My brother’s best friend.
And then my body locks up again. I’m just blown away. With all the years of frustration, you better believe I’ve researched the subject. So, you can believe that I actually know what happens in an orgasm from a biological standpoint. So, it’s not like I wasn’t aware there would be a cycle of contractions and releases. I mean, I knew that.
But it’s so shocking!
It’s so powerful!
I don’t comprehend anything at the moment. I mean, I occasionally see labels on porn videos or clickbait, or just funny emails. These labels or titles talk about brain-melting orgasms. Sometimes, they’re literal, like trying to convince you a college girl getting screwed by a guy with a huge dick is literally losing her mind from the pleasure. Sometimes they’re trying to get you to read an article. Want to experience brain-melting orgasms? Click here. You better believe I clicked on a lot. None of those ideas worked.
Anyway, at the moment the idea of a melting brain makes a whole lot of sense to me because I can’t think and I can’t speak. All I can do is experience this pleasure. It feels like experiencing the pleasure precludes me from experiencing anything else at all. I can’t wrap my head around any of this. All I know for certain is that it can’t possibly feel any better than it feels right now.

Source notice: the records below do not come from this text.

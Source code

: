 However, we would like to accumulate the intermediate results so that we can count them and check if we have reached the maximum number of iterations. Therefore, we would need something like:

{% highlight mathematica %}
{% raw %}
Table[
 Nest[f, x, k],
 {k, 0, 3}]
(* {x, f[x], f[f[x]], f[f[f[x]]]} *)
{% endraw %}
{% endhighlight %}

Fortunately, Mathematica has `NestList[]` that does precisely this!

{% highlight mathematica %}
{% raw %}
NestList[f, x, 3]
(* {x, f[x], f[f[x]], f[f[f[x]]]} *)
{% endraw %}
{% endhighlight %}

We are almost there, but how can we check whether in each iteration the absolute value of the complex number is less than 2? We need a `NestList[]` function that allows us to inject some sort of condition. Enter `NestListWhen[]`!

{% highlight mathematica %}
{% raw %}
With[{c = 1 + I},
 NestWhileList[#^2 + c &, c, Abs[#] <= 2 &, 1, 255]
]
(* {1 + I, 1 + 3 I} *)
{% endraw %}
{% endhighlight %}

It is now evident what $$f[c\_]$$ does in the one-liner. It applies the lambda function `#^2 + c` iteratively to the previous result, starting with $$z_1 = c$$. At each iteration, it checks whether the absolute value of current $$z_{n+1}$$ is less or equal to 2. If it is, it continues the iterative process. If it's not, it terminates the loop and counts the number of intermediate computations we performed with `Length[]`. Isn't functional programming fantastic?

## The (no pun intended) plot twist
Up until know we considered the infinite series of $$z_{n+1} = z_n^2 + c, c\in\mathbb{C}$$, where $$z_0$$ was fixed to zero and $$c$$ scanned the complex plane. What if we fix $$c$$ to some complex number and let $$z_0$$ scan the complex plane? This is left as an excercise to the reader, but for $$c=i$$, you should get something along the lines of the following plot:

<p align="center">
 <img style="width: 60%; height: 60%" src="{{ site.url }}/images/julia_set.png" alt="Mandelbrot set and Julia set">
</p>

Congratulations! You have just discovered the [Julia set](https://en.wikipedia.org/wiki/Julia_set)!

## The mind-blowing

Yeah, I don’t know anything!
Because he slides up and kisses me. Apart from the fact that it’s the sexiest damned thing ever to taste my pussy on his lips and his tongue; his cock thrusts into my pussy and the orgasm gets better.
Better!
Talk about incomprehensible!
And I go crazy. I mean, even though I’ve never had an orgasm, I’ve had sex. I know what to do and I wrap my legs around him and move like crazy. I hold tightly to his shoulders, and it’s a wonder my fingers don’t just pierce his skin and muscles as I cling to him and move like crazy.
And he cums.
And the orgasm gets better! How is that even possible?
And the orgasm he gives me a little later in the shower is incredible, too. The orgasm he gives me the next morning after my brother leaves for work is incredible. He keeps giving me orgasms, and they keep getting better and better. Once, he’s gone for four days, and I masturbate. I give myself an orgasm then, too!
Whatever there was that kept me from being normal is gone. Except, I don’t think being this happy is normal. It’s something better than normal.